Developmental trajectory of neural activity underlying motor control differs by sequence complexity and motor stage.

Primary motor areas in the brain mature relatively early in development, yet the control of complex movements improves through early adulthood. Neural oscillations in higher-order regions are refined in adolescence and contribute to executive processes important for complex motor control, but the neural dynamics among these regions and primary motor cortices remain poorly understood in youth. We recorded magnetoencephalography during a motor sequencing task in 68 healthy youth from ten to 17 years of age. Significant changes in oscillatory activity relative to baseline were identified at the sensor level and source reconstructed with a beamformer. Whole-brain maps of beta (18-24 Hz) and gamma (74-84 Hz) oscillatory activity were subjected to voxel-wise repeated-measures ANCOVAs to identify brain areas in which the developmental trajectory of oscillatory power differed by sequence complexity (simple/complex) or motor stage (planning/execution).
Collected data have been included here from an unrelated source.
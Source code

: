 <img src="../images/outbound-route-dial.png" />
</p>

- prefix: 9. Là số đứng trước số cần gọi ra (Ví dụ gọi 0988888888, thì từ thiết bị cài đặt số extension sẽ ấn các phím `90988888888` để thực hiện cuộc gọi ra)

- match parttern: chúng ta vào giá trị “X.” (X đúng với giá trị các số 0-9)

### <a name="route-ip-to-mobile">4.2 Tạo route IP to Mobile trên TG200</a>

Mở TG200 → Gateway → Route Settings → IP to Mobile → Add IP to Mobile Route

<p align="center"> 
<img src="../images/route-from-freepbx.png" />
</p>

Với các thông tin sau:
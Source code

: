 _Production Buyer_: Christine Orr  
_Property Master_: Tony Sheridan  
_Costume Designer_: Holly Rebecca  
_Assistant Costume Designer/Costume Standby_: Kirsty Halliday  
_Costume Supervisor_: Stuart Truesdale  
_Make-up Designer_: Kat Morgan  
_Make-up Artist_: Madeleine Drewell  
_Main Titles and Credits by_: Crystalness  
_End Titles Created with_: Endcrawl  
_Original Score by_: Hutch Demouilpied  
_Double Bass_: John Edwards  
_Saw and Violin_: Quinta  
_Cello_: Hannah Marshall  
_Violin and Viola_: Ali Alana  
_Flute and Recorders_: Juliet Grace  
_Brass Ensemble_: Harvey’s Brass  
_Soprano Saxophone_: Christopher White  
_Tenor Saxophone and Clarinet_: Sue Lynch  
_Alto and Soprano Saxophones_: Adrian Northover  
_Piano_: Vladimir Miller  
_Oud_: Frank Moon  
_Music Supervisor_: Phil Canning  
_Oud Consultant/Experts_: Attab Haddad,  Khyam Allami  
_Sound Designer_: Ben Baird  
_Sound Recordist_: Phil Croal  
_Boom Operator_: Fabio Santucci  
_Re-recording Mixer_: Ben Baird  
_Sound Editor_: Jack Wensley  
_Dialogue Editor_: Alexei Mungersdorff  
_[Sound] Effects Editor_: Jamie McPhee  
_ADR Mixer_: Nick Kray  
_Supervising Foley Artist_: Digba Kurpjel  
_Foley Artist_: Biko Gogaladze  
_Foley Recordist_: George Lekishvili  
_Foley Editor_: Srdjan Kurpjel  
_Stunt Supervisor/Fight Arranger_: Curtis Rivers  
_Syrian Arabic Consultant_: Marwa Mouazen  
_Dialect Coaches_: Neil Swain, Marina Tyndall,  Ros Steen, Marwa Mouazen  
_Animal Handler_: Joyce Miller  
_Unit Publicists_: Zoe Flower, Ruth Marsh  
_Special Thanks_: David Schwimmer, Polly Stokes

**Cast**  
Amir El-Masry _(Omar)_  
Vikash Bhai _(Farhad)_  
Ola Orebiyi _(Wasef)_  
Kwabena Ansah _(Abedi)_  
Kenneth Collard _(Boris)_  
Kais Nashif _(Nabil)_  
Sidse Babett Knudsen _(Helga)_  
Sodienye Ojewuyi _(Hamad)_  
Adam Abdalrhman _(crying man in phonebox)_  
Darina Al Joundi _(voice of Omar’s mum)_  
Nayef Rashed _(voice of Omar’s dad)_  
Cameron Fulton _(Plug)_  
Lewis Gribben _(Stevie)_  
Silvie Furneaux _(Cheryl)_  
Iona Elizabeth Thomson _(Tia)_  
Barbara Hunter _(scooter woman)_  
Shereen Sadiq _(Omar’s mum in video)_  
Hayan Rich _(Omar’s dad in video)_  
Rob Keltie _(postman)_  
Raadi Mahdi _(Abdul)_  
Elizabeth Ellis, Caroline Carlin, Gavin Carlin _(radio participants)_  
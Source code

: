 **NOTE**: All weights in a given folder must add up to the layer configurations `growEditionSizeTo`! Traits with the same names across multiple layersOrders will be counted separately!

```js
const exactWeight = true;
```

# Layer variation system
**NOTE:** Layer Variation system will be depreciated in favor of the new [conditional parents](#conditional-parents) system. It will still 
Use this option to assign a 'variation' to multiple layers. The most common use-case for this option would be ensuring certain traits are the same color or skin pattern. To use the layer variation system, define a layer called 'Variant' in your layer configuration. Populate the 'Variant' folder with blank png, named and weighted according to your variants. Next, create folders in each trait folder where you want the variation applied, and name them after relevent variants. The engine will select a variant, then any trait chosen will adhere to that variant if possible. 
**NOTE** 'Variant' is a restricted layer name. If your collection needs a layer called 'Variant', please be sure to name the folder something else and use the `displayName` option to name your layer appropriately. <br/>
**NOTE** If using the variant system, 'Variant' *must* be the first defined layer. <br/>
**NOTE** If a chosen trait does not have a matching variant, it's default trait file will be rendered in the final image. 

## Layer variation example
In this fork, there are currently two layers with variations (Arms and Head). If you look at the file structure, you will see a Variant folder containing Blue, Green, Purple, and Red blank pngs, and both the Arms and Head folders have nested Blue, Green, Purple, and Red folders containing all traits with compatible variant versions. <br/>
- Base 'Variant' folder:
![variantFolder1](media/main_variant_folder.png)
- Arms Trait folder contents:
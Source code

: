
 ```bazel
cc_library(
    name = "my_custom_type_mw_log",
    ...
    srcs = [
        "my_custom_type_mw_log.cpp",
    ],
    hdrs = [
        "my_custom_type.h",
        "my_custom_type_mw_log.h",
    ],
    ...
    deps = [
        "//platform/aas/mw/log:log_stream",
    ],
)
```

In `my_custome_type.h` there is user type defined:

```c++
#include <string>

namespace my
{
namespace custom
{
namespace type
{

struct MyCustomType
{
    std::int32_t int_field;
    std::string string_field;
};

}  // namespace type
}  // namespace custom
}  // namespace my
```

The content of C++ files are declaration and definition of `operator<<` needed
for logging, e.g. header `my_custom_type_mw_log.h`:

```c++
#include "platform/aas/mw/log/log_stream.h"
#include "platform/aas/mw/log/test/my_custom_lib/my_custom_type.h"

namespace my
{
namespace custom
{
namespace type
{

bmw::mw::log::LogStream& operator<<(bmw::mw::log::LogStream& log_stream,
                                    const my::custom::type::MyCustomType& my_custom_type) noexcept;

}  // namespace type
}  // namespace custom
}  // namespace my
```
Beta activity in bilateral prefrontal cortices was weaker with age during the planning of complex movements. Across simple and complex conditions, older youth tended to have stronger beta in posterior areas during planning. Finally, gamma activity across conditions was stronger with age in occipital and weaker in temporal cortices. These results suggest that the functional refinement of association cortices may drive improvements in motor control by enabling more efficient attentional and inhibitory control during formulation of the motor plan.